The costs of claim or suit intervention by the department must be recoverable from the Superb Financial Responsibility Fund. These intervention costs must not affect the per occurrence assurance amounts provided by the Superb Account or the Superb Financial Responsibility Fund.
The Superb Financial Responsibility Fund is not liable for any claims where no owner or operator exists.
The amount of money in the Superb Financial Responsibility Fund, the method of collection, or information regarding the administration of the fund is not admissible as evidence in a trial for damages potentially payable by the Superb Financial Responsibility Fund.
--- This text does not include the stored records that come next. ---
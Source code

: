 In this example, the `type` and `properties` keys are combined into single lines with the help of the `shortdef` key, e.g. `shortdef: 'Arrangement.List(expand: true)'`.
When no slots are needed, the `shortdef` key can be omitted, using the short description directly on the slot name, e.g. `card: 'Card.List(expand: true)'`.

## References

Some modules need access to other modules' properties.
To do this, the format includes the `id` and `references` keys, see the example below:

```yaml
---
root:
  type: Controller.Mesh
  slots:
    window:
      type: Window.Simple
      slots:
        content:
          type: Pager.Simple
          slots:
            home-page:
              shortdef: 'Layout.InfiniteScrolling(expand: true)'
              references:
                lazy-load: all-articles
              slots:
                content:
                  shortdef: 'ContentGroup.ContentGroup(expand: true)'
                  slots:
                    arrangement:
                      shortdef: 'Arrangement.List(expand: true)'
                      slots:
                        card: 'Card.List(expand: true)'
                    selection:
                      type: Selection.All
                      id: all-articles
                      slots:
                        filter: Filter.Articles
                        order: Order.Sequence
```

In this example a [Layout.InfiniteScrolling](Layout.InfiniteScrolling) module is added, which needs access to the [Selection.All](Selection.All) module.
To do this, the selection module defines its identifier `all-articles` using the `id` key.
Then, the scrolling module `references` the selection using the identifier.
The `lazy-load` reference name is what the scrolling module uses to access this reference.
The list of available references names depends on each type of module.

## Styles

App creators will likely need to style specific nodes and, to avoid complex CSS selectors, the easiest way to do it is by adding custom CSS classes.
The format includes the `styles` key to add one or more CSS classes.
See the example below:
(D) The Superb Account and the Superb Financial Responsibility Fund shall provide combined coverage for site rehabilitation and third party claims, respectively, not to exceed one million dollars per occurrence. The estimated cost of site rehabilitation must be reserved from the combined coverage before payment of third party claims.
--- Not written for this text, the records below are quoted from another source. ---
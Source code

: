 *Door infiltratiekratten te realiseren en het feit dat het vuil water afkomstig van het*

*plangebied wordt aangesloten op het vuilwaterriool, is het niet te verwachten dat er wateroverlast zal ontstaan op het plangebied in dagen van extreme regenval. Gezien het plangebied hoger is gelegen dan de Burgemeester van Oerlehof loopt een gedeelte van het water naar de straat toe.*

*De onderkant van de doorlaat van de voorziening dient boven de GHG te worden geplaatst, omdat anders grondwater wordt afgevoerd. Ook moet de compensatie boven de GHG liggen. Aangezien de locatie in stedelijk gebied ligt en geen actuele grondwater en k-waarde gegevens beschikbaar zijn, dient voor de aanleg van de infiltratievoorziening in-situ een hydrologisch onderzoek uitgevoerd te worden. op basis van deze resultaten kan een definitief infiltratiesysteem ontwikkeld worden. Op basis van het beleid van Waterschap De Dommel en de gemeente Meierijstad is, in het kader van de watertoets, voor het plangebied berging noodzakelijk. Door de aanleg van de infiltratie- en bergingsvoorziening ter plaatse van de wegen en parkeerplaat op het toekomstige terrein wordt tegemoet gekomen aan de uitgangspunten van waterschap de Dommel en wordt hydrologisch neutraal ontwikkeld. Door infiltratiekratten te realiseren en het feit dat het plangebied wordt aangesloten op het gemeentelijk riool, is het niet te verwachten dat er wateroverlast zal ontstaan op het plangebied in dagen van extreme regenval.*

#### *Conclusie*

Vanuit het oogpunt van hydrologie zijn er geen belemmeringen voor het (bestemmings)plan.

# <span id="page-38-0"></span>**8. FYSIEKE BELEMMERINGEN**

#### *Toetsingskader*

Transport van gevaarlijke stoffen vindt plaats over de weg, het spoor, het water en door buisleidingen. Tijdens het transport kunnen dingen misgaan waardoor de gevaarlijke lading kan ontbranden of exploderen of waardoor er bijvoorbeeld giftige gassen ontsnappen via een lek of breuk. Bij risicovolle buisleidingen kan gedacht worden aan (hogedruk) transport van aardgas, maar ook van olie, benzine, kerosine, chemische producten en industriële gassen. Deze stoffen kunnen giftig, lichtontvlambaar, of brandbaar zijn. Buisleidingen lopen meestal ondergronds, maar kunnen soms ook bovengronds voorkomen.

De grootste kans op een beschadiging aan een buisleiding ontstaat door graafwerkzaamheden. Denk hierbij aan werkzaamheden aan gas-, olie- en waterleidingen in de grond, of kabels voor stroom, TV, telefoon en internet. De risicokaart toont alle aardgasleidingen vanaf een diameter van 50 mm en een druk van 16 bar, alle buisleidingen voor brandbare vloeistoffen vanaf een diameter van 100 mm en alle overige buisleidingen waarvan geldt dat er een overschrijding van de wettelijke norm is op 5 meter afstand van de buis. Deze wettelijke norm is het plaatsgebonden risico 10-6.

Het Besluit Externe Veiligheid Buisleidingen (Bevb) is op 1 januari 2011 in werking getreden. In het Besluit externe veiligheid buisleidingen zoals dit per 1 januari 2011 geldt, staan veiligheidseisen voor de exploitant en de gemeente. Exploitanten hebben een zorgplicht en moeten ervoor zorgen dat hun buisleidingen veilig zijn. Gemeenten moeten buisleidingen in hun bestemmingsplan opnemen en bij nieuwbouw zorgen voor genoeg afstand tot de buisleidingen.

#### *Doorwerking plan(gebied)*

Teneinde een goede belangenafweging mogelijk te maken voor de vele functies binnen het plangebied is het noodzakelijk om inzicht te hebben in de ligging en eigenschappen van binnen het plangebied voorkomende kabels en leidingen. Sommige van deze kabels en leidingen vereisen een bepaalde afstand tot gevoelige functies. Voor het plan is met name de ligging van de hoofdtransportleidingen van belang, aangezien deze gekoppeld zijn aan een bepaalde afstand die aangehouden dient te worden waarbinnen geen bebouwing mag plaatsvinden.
The underground storage tank owner or operator must be responsible for the first twenty-five thousand dollars per occurrence for releases of petroleum and petroleum products from underground storage tanks reported to the department subsequent to July 1, 1993.
Nothing in this chapter establishes or creates any liability or responsibility on the part of the department or the State as administrators of the Superb Account and the Superb Financial Responsibility Fund to pay any costs for site rehabilitation or third party claims from any source other than the Superb Account and the Superb Financial Responsibility Fund created by this chapter, and the department and the State as administrators of the Superb Account and the Superb Financial Responsibility Fund have no liability or responsibility to make payments for cleanup costs or third party claims if the funds are insufficient. If the funds are insufficient to make the payments at the time the claim is filed, these claims must be paid in the order of filing at such time as monies accrue in each account, respectively.
The one hundred dollar underground storage tank registration and annual renewal fee may be used by the department for the administration of the underground storage tank program established by this chapter and its activities as trustees of the Superb Account and the Superb Financial Responsibility Fund, exclusive of legal costs outlined in subsection (C).
HISTORY: 1988 Act No. 486, Section 2; 1990 Act No. 473, Section 1; 1991 Act No. 171, Part II, Section 18A; 1992 Act No. 501, Part II Section 43B; 1993 Act No. 164, Part II, Section 36B; 1994 Act No. 497, Part II, Section 80D; 1995 Act No. 145, Part II, Section 2B; 1997 Act No. 88, Section 1.